Please note! This essay has been submitted by a student.
Fallacy is the use of invalid or wrong reasoning during the construction of an argument. Many people may think that it is true, however it is false because it is a mistaken belief based on the unsound argument. Besides that, a fallacy can also be defined as a bad argument which has been agreed to be so bad as to be unrepairable.
Fallacy can be divided into two types, formal and informal. A formal fallacy is a pattern of reasoning that is always wrong although it may seem logical. The conclusion doesn’t follow the premise. An informal fallacy is a valid argument but unsound. It originates in an error in reasoning.
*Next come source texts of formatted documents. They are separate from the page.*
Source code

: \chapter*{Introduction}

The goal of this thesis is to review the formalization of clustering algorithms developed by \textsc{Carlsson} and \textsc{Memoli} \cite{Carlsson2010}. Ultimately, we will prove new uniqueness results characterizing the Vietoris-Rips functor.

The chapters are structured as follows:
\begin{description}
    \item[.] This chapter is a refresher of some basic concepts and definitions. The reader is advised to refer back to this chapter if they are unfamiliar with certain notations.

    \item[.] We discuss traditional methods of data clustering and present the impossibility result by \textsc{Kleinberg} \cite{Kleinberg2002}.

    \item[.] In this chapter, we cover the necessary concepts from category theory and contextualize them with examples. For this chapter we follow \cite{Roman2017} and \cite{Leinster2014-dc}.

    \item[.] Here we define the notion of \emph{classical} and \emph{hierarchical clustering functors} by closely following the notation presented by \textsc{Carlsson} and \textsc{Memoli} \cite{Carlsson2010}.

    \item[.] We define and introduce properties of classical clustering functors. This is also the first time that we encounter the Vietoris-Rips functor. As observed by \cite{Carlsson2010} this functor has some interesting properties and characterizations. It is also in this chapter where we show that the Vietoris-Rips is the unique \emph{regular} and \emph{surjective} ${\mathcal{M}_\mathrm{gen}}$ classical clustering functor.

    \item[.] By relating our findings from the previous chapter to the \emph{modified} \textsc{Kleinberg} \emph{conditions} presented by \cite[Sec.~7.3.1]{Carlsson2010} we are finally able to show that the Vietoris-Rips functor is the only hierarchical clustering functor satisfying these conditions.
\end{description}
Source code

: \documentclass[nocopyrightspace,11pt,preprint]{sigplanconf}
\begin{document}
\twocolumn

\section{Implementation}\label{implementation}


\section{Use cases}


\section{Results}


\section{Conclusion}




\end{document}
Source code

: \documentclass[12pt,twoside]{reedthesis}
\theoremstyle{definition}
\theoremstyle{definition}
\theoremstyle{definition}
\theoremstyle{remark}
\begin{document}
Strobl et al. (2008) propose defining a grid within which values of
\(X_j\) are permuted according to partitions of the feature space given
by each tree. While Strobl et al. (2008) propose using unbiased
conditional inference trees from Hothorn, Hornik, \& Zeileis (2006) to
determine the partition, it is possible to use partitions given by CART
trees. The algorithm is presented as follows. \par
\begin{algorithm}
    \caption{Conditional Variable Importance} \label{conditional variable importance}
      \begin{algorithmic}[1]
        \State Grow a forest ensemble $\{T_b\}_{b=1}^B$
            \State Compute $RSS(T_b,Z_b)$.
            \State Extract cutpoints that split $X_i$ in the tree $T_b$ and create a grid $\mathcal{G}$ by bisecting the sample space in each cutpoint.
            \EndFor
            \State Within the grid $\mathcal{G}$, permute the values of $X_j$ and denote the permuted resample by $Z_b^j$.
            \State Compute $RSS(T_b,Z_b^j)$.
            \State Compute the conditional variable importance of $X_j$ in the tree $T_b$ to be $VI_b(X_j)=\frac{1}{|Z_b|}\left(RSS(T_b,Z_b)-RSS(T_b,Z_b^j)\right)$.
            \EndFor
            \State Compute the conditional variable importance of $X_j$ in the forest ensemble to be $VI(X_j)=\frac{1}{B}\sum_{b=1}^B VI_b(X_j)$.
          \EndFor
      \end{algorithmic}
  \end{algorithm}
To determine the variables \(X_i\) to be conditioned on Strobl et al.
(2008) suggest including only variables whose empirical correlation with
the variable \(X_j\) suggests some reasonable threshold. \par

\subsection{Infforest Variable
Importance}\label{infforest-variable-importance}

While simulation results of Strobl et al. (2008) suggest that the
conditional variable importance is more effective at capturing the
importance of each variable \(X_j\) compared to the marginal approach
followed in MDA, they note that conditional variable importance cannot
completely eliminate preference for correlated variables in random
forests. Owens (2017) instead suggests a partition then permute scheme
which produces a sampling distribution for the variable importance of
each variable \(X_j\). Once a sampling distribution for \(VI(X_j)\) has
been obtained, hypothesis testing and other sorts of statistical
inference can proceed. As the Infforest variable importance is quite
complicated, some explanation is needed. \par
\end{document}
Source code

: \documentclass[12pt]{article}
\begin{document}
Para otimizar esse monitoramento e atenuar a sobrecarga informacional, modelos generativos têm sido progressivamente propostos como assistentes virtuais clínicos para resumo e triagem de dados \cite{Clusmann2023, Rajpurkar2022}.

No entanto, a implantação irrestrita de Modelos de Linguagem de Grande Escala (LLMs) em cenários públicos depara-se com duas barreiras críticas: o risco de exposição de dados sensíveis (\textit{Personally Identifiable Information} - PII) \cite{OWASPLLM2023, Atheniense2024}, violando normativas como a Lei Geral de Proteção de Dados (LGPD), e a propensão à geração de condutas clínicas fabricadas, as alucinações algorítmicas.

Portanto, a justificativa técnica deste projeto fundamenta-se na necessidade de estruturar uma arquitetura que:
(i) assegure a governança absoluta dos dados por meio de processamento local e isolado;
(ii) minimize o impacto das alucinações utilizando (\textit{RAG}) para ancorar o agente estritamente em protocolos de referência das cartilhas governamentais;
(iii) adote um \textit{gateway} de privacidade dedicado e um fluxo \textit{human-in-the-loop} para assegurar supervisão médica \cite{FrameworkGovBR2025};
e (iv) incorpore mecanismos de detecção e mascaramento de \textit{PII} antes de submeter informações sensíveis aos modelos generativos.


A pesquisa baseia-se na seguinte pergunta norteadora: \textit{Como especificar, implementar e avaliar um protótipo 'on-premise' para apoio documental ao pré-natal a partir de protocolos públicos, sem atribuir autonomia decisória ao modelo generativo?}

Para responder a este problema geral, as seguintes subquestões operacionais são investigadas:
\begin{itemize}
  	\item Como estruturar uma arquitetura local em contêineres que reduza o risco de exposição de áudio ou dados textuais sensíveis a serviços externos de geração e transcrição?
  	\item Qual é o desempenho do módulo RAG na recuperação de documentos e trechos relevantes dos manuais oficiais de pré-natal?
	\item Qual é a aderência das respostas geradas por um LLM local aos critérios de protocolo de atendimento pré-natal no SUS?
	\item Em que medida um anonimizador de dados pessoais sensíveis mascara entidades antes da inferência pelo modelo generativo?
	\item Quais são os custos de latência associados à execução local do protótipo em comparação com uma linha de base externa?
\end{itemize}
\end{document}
It can be identified though the analysis of the content of the premises.
Here are some types of examples of fallacies. For instance, appeal to pity which try to catch the emotions of the audience from the argument. The reason offered to support the conclusion maybe true but it may not relevant to the conclusion. It occurs when the argument points out the unlucky consequences of the person involved and try to win acceptance of us. The writer wants to make us feel sorry for him or her. The example is “You must think of your parents since they had paid so much time and money to raise you.”
Besides, the next example of the fallacy is begging the question. It can be defined as circular reasoning. It occurs when the premises of the argument assume that the conclusion is true. For example, smoking is harmful to our body because it can darken our lungs.
Moreover, red herring is one of the example of fallacy. It is also known as smoke screen or wild goose chase. It is a distraction from the argument with some sentiment that seem relevant but it is not relate to the topic. It distracts the attention from the real issue. For example, “There are abandoned puppies in front of your house. Eat your dinner!”
Furthermore, the example of fallacy is slippery slope. It is an argument suggests that taking a minor action will to extreme outcomes. The slippery slope suggests that unlikely or ridiculous outcomes are likely where there is without sufficient evidence to prove so. For example, if you allow your child to take your money without your permission, then they are going to become a thief and steal other people’s property when they grow up.
The last example of fallacy is bandwagon. It is a fallacy based on the assumption that the opinion of the majority is always valid which means everyone believes it so you should too. It assumes something is true because many people agree with it. For instance, everyone on the campus is wearing Nike sneakers, later I am going to buy one too.